We have had a really heartening notice about Edwardian Opulence by Sylviane Gold in this morning’s New York Times, and it coincides with a small but fascinating discovery among my papers. One of the most beautiful sculptures in our exhibition is the marble bust of Miss Eve Fairfax by Auguste Rodin—known also as La Nature. The reason why we borrowed this bust is that it was the first of a string of notable British portrait commissions executed by Rodin through the Edwardian decade. Miss Fairfax was most probably Rodin’s lover, ca. 1902, or soon afterwards, but what I did not realize until after the catalogue went to press was that she was still alive in 1978. The following obituary was published in The Times on June 12 of that year:
Miss Eve FairfaxG. writes: “This grand old lady passed away in her 107th year on May 27 in York in which city or nearby countryside she had spent most of her long and fascinating life. A direct descendant of General [Thomas] Fairfax, she was born on October 10, 1871, at Bilborough, near York, where she spent her childhood. She rode her pony eight miles to school in York, winter and summer, taking tea most days at Bishopthorpe Palace with Archbishop Thomson’s family. As a young woman she spent many hours in the saddle following the fox-hounds round York. She was presented at Court to Queen Victoria at Windsor in 1888. The second Lord Grimthorpe commissioned Rodin to scupt her in 1902 and the result was a beautiful bust in marble, now in the National Gallery in Johannesburg; copies in bronze are in Paris and New York. That from Paris was shown several years ago in London and portrays superbly the fine figure and wonderful bone structure of Miss Fairfax. After the death of her parents she always lived in York and was a powerful figure in the Old Yorkshire Club and a frequent attender of the Snow and Summer Balls at the Old Assembly Rooms—long since discontinued. She became a welcome visitor to many great houses in England and Scotland, arriving for a few nights and frequently staying for several weeks complete with her huge autograph book of names, pictures and anecdotes of her life, and a voluminous sewing bag. A fine story-teller and avid bridge player (she played well past her 100th birthday), she was feared by children and grown-ups—but a friendly sparkle in her eyes charmed everyone. Latterly increasing infirmity of her legs prevented much movement and she was a patient for her last few years at The Retreat in York, where the devotion and wonderful kindness of the staff kept this often cantankerous and difficult old lady in high good humour. Only a few weeks before she died she was sitting up in bed reading her favourite newspaper without spectacles. Alas there will never be another Eve Fairfax, straight of back, her tall and stately figure surmounted by her beautiful nearly white hair, gave all the houses an added luster when she was around. To her few remaining friends and relations, she represented a fascinating chapter of history starting in the reign of Queen Victoria and ending after man had successfully walked on the moon.”

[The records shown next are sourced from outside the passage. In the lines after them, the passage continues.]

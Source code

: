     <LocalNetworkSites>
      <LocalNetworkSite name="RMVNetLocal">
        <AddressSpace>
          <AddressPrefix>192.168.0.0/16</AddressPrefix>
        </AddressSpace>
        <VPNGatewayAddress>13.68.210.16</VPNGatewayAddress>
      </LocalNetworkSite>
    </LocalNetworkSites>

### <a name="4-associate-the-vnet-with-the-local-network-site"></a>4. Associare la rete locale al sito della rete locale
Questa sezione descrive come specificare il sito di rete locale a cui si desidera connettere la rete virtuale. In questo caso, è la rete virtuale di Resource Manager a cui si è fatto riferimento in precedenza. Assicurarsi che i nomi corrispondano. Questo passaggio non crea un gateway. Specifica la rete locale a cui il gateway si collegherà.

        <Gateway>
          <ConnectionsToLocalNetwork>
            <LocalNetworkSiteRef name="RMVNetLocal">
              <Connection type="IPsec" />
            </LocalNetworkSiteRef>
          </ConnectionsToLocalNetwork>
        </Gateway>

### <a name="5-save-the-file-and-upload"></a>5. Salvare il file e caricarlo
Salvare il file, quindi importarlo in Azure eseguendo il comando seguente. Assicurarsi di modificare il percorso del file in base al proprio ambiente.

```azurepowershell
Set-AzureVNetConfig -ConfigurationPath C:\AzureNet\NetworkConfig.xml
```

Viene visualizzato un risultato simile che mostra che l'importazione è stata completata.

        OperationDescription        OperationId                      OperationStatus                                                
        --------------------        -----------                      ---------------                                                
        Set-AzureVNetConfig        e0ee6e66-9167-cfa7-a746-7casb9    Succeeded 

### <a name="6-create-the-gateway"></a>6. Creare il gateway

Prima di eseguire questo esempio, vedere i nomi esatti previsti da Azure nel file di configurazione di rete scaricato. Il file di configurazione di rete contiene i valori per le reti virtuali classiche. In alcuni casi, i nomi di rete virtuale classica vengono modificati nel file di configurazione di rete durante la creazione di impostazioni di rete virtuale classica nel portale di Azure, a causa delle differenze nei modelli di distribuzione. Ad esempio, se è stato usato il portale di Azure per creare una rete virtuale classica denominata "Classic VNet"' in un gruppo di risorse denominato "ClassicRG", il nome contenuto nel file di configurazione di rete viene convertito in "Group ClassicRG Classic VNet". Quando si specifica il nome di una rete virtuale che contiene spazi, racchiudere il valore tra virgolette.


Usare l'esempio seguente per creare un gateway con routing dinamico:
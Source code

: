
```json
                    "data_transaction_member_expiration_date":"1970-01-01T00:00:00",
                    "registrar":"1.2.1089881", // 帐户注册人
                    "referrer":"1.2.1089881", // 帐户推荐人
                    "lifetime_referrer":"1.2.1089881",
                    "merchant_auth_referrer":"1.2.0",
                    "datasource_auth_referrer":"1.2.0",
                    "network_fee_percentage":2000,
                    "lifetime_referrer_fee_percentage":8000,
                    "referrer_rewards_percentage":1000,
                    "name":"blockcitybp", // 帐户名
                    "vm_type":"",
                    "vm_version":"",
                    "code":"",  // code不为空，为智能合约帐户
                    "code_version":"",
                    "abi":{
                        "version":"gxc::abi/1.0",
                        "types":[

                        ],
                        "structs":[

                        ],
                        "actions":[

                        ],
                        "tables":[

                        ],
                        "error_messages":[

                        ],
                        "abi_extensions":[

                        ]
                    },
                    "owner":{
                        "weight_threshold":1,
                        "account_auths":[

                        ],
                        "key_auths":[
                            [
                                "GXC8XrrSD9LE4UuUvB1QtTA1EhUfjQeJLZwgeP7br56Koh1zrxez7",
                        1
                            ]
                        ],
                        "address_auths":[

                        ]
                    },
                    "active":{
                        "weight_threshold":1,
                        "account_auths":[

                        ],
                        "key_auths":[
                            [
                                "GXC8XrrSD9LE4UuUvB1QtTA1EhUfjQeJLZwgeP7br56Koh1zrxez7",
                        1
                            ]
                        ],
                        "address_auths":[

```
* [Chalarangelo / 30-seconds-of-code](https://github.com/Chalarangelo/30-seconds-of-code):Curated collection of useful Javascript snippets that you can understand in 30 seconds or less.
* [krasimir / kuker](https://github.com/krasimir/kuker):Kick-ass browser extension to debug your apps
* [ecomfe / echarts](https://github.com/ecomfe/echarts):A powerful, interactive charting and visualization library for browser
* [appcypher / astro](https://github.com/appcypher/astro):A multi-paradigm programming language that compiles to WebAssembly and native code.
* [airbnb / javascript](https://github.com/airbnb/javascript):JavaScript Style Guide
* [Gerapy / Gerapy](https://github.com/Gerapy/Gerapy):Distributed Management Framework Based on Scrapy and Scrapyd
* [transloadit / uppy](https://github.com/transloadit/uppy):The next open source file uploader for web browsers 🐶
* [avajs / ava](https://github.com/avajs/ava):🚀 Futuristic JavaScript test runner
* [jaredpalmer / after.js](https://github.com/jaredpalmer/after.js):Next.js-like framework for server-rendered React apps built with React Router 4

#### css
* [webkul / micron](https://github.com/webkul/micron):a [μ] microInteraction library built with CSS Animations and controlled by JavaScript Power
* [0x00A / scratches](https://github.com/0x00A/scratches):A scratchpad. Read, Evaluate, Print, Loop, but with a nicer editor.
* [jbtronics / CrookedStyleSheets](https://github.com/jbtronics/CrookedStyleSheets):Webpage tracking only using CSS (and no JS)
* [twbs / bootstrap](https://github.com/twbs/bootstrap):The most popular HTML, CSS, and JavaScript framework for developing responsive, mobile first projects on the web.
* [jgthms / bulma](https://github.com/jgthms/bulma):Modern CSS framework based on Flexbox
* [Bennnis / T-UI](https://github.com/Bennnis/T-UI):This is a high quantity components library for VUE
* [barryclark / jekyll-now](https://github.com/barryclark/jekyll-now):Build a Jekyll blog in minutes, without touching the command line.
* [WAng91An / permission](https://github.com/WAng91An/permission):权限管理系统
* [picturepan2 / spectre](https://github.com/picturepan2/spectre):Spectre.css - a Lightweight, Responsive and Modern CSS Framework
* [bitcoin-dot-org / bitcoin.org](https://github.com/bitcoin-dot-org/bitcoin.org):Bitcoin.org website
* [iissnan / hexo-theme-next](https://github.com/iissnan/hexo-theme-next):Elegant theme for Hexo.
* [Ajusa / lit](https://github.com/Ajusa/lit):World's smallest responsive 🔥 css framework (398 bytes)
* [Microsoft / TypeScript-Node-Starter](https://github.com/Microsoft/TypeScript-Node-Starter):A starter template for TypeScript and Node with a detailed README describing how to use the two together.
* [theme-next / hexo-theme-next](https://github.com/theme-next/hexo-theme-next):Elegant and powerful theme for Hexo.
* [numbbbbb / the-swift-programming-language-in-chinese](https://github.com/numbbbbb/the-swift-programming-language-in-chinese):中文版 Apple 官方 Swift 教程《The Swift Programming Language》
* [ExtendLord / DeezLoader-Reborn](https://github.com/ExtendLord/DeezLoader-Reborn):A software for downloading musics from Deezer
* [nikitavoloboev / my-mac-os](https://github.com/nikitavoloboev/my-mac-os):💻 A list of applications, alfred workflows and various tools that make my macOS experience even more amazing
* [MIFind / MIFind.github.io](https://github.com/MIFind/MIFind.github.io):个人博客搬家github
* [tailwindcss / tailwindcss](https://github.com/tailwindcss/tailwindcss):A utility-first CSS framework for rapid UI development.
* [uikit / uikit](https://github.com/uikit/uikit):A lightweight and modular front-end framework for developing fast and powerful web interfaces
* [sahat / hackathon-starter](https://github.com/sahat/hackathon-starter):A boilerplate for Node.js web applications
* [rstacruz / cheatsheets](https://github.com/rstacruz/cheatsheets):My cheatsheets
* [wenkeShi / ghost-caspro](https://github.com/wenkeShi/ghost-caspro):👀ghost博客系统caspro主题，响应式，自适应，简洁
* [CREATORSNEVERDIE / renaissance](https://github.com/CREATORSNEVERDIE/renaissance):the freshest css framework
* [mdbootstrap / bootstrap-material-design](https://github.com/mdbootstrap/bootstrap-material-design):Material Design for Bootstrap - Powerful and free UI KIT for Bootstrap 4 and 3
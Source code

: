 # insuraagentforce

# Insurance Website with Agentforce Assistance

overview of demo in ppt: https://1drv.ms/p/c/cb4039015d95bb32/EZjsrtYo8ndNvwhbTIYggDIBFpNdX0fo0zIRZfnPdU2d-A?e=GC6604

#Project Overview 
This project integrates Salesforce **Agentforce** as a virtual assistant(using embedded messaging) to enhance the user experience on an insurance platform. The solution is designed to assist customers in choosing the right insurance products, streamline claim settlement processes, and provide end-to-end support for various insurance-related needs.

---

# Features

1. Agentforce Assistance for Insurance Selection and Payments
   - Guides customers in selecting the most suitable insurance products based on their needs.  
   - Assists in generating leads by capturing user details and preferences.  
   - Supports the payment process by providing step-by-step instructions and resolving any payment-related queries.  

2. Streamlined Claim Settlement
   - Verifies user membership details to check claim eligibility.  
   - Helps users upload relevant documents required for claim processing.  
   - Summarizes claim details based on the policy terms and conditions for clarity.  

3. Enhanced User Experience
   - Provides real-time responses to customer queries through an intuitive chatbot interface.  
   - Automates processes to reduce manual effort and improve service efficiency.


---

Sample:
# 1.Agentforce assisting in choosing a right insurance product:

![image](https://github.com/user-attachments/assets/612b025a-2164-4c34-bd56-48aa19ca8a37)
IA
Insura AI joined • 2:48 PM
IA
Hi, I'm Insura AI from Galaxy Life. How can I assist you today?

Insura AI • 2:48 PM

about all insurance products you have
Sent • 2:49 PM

As obituaries go, this one takes many words to say surprisingly little. It was presumably the work of a friend or relation, who, while affectionate and admiring, also let slip some not entirely reassuring particulars. Feared by young and old alike? Cantankerous and difficult? Invited for a few nights, but stayed for several weeks? And what about that autograph album—evidence, perhaps, of the modern equivalent of scalp-hunting? The author is also muddled about the bust. Rodin carved no fewer than five versions in marble. She is right about one of them, which is indeed at Johannesburg Art Gallery (the South African National Gallery is in Cape Town). Another, the one we have here in New Haven at present, is normally to be seen in the galleries of the Legion of Honor (Fine Arts Museums of San Francisco). Another three, together with many related plasters and subsequent bronzes are mostly at the Musée Rodin in Paris. If Rodin’s preoccupation with Miss Fairfax was erotic, as seems likely, in due course it waned. Some time after he finished the San Francisco bust, the sculptor inscribed it on the reverse: “À Loïe [Fuller],” and signed it a second time. Perhaps Eve Fairfax was eclipsed by the celebrated danseuse, although satisfactorily “G.” points out that Miss Fairfax was for many years an enthusiastic dancer, but purely non-professional.